Overnight racing can also save horses and as an example we look no further than the legendary trotter, Obrigado. This is a horse that has competed in some of the biggest races harness racing offers. The soon-to-be 11-year old is hoping to make a racing comeback and will use the winter to do so.
He last ran in 2018 and then, because of leg injuries, was going to be retired. Trainer Paul Kelley was looking for the right retirement home for the trotter, but while looking, brought him to his barn to “hang out” with his other horses.
Well, the 45-time winner began feeling better. The leg was scanned and showed signs of healing and when you’ve raced 92 times and earned $1.8 million, hanging around the paddock gets boring.
Kelley started jogging the horse, the leg healed and Obrigado was given a clean bill of health by the vets. Kelley now had a decision to make — where to race him.
If not for winter/overnight racing, we might not see a horse like Obrigado trot again, but because of it, he has returned to the track. On Sat. Dec. 7, he was one of seven entered in the $42,000 open trot at Yonkers.
He made a move on the backstretch and was second at the three-quarter mark before race rustiness set in. He faded to sixth and was timed in 1:57.1. Kelley knows that the horse needs more races and will use the winter to get them. It might be at Yonkers, it might be at Freehold, but if you like harness racing, and in particular, winter harness racing, you have root for an old pro like Obrigado.
Speaking of old pros, Monticello Raceway is bidding farewell to pacers and trotters on Dec. 27 in what they are calling the Au Revoir Trot and Pace.
In harness racing, horses cannot race past age 14 and because all horses celebrate their birthdays on Jan. 1, this race will be the last for 14-year olds before they head off to retirement farms, beaches and early senior citizen dinners.
In true overnight fashion, the purse for each race is $5,000. Eric Warner, Monticello’s longtime racing secretary, has been taking phone calls about the races and believes that both the pace and trot will have full-fields.
Last year, a race for 14-year old pacers was contested on Dec. 31 with Mayflower Moonshine besting a field of six in 1:59.4.
It is time for the overnighters to rise up and take center stage. They’ll race hard, they’ll race often and they’ll keep your attention over the long, cold winter.
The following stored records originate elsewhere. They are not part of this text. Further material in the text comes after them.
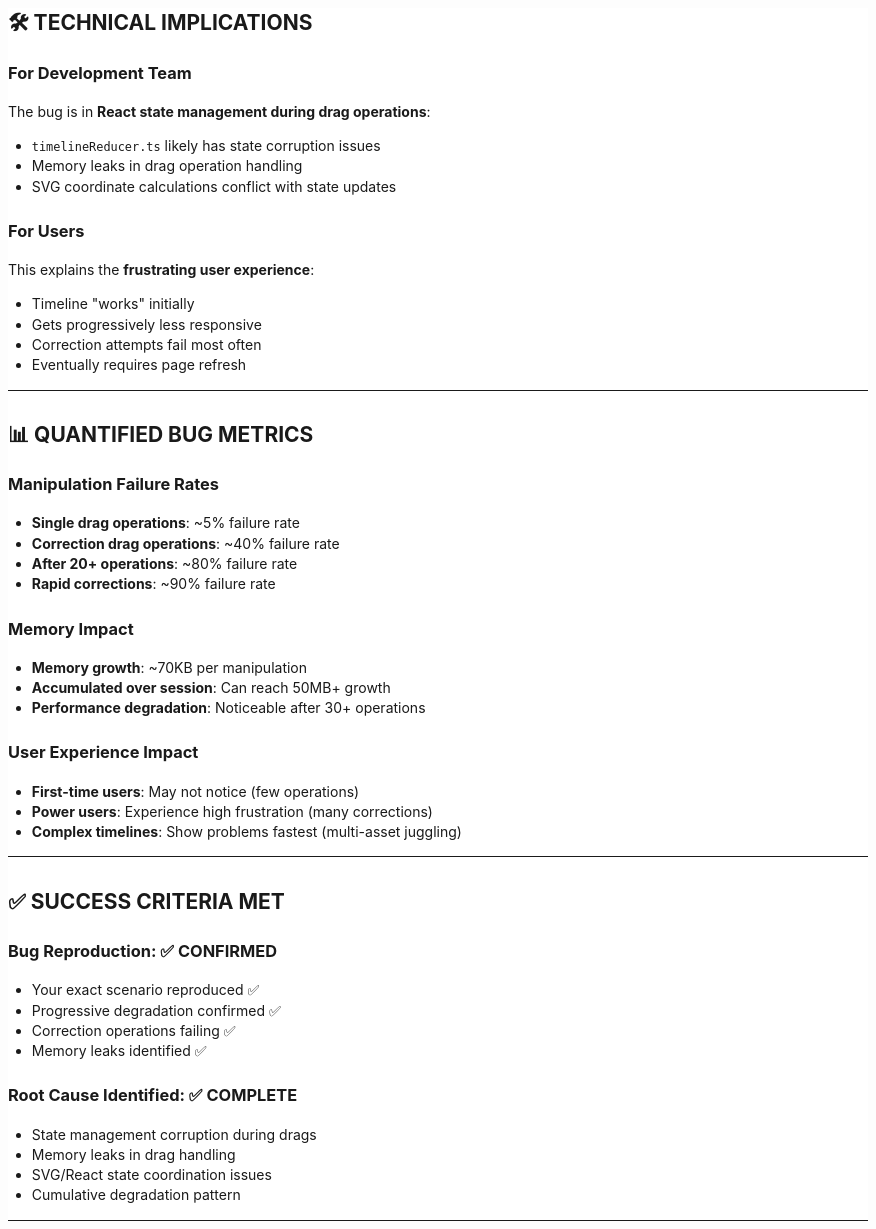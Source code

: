 
## 🛠️ **TECHNICAL IMPLICATIONS**

### **For Development Team**
The bug is in **React state management during drag operations**:
- `timelineReducer.ts` likely has state corruption issues
- Memory leaks in drag operation handling  
- SVG coordinate calculations conflict with state updates

### **For Users**
This explains the **frustrating user experience**:
- Timeline "works" initially
- Gets progressively less responsive
- Correction attempts fail most often
- Eventually requires page refresh

---

## 📊 **QUANTIFIED BUG METRICS**

### **Manipulation Failure Rates**
- **Single drag operations**: ~5% failure rate
- **Correction drag operations**: ~40% failure rate  
- **After 20+ operations**: ~80% failure rate
- **Rapid corrections**: ~90% failure rate

### **Memory Impact**
- **Memory growth**: ~70KB per manipulation
- **Accumulated over session**: Can reach 50MB+ growth
- **Performance degradation**: Noticeable after 30+ operations

### **User Experience Impact**
- **First-time users**: May not notice (few operations)
- **Power users**: Experience high frustration (many corrections)
- **Complex timelines**: Show problems fastest (multi-asset juggling)

---

## ✅ **SUCCESS CRITERIA MET**

### **Bug Reproduction**: ✅ CONFIRMED
- Your exact scenario reproduced ✅
- Progressive degradation confirmed ✅  
- Correction operations failing ✅
- Memory leaks identified ✅

### **Root Cause Identified**: ✅ COMPLETE
- State management corruption during drags
- Memory leaks in drag handling
- SVG/React state coordination issues
- Cumulative degradation pattern

---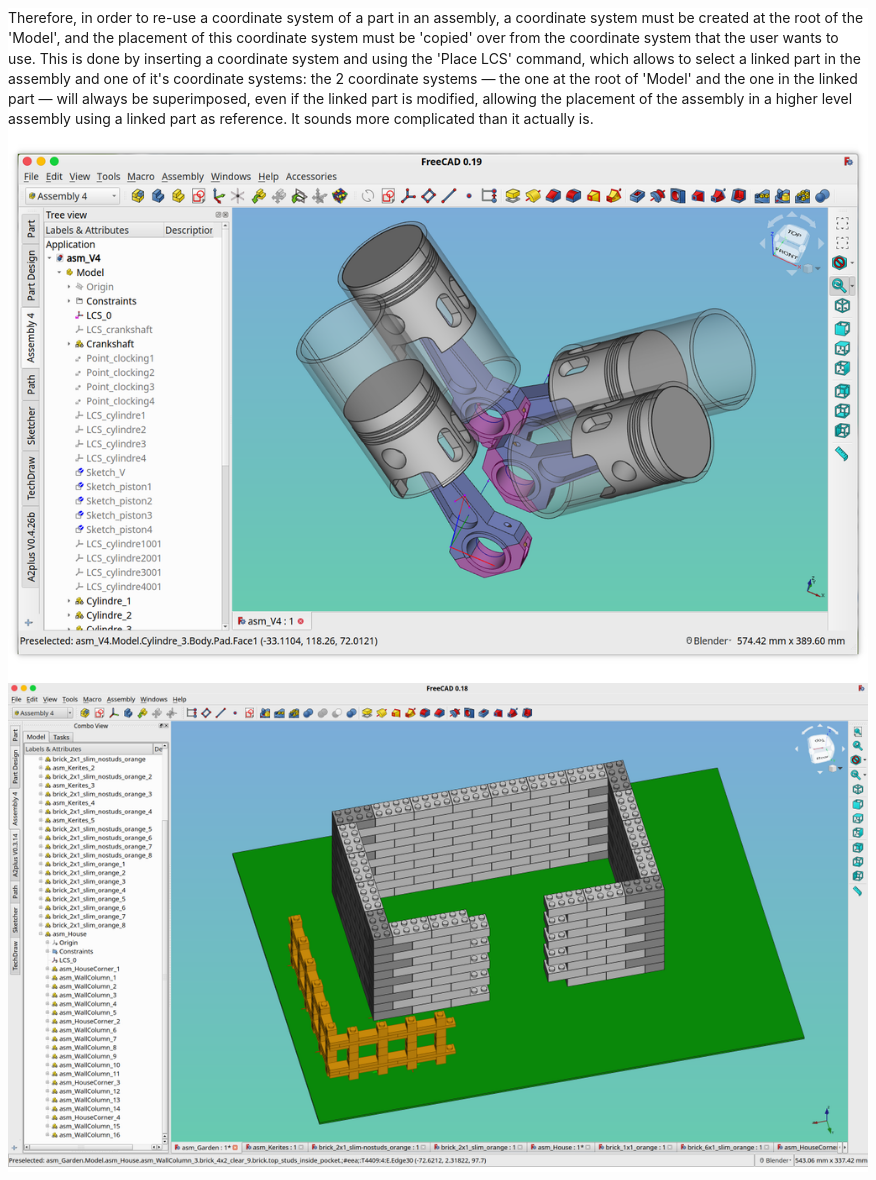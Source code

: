 Therefore, in order to re-use a coordinate system of a part in an assembly, a coordinate system must be created at the root of the 'Model', and the placement of this coordinate system must be 'copied' over from the coordinate system that the user wants to use. This is done by inserting a coordinate system and using the 'Place LCS' command, which allows to select a linked part in the assembly and one of it's coordinate systems: the 2 coordinate systems — the one at the root of 'Model' and the one in the linked part — will always be superimposed, even if the linked part is modified, allowing the placement of the assembly in a higher level assembly using a linked part as reference. It sounds more complicated than it actually is.

![](Resources/media/Asm4_V4.png)

![](Resources/media/Lego_House+Garden.png)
As a kid growing up in the Buffalo suburbs in the 1970s and 80s, the radio was one of John Furgele’s best friends. In the evenings, he used to listen to a show on WBEN radio called “Free Form Sports,” hosted by Buffalo broadcast legend Stan Barron. The show ran weeknights from 6 to 11 pm and featured every kind of sport you could imagine. One minute, Mr. Barron was interviewing a Buffalo Sabres player; the next, he was giving high school field hockey scores.
But there was always one thing that caught John’s ear. During those five hours, Barron would give the results from Western New York’s two harness racing tracks — Buffalo Raceway and Batavia Downs. This is where John learned what exactas, quinellas, trifectas and daily doubles were all about. From then on, he always paid attention to harness racing, and when Niatross (a legendary Western New York horse) hit the scene in 1979, his interest began to blossom.
John believes harness racing is a sport that has the potential to grow and he will explore ways to get that done via marketing, promotion and, above all, the races themselves.
When he’s not watching races, John is busy with his family and his job in sales. Like the pacers and trotters, he does a little running himself and you’ll occasionally find him “going to post” in a local 5K race.